There is here a paradox which business and technology needs to address but never will. While more use of data, quantification and comparison is always good in theory, it is not always good in practice. For one thing, too much data drives people towards analytical thinking — optimising the individual parts — rather than systems thinking, where you focus on the value of the whole. Nice egg, Mr Fabergé, but I couldn’t help noticing the gold content seems low.

Had consumers made objective, data-driven comparisons between mobile phones — based on metrics such as battery life — the iPhone would never have succeeded. The magic of the iPhone resides in the whole, not in the sum of its unremarkable parts. One problem with endlessly demanding comparisons is that it prevents you from doing anything incomparable. The Soviet Union did not fail from a shortage of statistics, but from a failure to escape them.

We like to think capitalism is immune from this. If only. I work in advertising, where we were originally paid through media commission. This meant clients had no incentive to question your activities, because the cost was the same regardless. With nothing else to obsess about, they focused on whether the advertising worked — a fairly sensible preoccupation. Then, to make things more quantifiable, we were told to charge by the hour. Like all professional services firms, we find ourselves spending as much time justifying our activities as performing them, while supporting a Soviet-style internal bureaucracy.

It is far worse in other large organisations, where the processing of information has become an end in itself. As one history professor despairingly says: ‘When I joined the faculty, the entire administrative function was performed by one woman who knew everything. Now we have more administrators than we have historians.’

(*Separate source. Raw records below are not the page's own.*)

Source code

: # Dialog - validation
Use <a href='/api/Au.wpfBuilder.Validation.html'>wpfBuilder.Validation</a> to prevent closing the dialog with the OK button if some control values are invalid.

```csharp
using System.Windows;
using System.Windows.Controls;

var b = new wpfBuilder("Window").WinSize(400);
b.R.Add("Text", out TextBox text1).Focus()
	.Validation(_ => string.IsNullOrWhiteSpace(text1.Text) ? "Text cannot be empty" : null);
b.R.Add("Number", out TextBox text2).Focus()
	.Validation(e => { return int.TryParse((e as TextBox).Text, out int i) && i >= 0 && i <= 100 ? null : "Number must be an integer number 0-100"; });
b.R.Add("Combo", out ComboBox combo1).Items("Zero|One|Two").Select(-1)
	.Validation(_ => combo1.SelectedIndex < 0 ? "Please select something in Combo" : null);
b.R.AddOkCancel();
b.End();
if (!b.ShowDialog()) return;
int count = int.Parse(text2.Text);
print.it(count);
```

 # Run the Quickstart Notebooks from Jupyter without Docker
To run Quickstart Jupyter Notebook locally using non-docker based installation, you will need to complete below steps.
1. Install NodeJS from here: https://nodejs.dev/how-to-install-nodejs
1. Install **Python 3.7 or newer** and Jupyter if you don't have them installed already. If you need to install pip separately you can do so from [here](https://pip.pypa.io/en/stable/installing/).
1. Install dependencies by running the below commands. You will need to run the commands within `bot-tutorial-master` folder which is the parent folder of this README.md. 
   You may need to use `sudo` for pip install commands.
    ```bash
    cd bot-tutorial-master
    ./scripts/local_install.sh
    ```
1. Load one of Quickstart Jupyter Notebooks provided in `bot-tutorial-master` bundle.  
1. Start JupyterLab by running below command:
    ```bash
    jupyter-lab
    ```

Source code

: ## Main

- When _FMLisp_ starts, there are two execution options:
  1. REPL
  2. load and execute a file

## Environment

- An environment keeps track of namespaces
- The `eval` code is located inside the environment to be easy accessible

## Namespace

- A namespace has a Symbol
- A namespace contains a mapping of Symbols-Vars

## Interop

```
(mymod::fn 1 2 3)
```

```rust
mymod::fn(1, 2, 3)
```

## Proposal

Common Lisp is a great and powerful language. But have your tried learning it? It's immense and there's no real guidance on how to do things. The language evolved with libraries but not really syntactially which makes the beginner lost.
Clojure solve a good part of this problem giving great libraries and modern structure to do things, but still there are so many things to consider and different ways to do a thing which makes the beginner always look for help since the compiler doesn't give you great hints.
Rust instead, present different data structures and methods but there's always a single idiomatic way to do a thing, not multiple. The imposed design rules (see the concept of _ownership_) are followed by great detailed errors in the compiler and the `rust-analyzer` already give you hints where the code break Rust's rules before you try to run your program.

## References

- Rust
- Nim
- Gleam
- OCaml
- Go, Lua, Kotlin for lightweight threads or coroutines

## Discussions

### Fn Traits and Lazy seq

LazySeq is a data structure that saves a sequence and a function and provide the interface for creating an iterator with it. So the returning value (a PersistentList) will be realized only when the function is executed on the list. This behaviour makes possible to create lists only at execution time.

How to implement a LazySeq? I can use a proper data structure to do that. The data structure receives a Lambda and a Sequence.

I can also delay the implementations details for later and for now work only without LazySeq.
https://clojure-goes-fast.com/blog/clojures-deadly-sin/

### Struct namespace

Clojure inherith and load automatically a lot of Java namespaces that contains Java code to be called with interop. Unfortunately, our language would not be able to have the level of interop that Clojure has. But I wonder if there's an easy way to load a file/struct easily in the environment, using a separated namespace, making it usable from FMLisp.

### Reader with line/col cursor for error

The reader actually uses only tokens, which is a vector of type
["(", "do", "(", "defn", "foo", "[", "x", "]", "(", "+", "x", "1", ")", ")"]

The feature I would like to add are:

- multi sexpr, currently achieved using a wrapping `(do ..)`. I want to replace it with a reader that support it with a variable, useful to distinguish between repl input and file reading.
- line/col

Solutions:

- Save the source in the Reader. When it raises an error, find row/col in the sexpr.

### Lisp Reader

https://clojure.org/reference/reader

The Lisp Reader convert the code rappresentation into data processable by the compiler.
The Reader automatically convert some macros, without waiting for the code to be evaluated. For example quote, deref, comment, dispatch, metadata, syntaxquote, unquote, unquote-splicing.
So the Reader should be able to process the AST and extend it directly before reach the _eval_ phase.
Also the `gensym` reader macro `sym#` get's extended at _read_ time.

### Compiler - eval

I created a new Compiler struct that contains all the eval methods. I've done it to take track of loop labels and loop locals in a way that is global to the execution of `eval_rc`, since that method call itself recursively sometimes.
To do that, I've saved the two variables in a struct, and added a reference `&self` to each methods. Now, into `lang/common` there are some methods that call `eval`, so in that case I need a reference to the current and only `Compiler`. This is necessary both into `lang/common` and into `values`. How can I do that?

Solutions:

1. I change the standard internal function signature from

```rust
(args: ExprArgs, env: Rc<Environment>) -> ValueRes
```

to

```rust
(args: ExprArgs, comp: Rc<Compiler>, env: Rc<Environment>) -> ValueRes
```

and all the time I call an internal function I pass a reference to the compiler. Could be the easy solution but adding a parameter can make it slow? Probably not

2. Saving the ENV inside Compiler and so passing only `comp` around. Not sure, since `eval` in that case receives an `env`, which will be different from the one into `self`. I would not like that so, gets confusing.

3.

The bizarre result is that data-driven capitalism unintentionally generates communist behaviours in the businesses it infects. Business guru Roger L. Martin puts it best: ‘We have created a world where we reward the manipulation of quantities more than the appreciation of qualities.’

You may occasionally hear businesspeople quoting the phrase: ‘What gets measured gets managed.’ What they don’t realise is it originated as a criticism. Expressed in full it reads: ‘What gets measured gets managed — even when it’s pointless to measure and manage it, and even if it harms the purpose of the organisation to do so.’ Or, more succinctly: ‘What gets mismeasured gets mismanaged.’

One great advantage entrepreneurs often enjoy over large corporations is that they know so much less.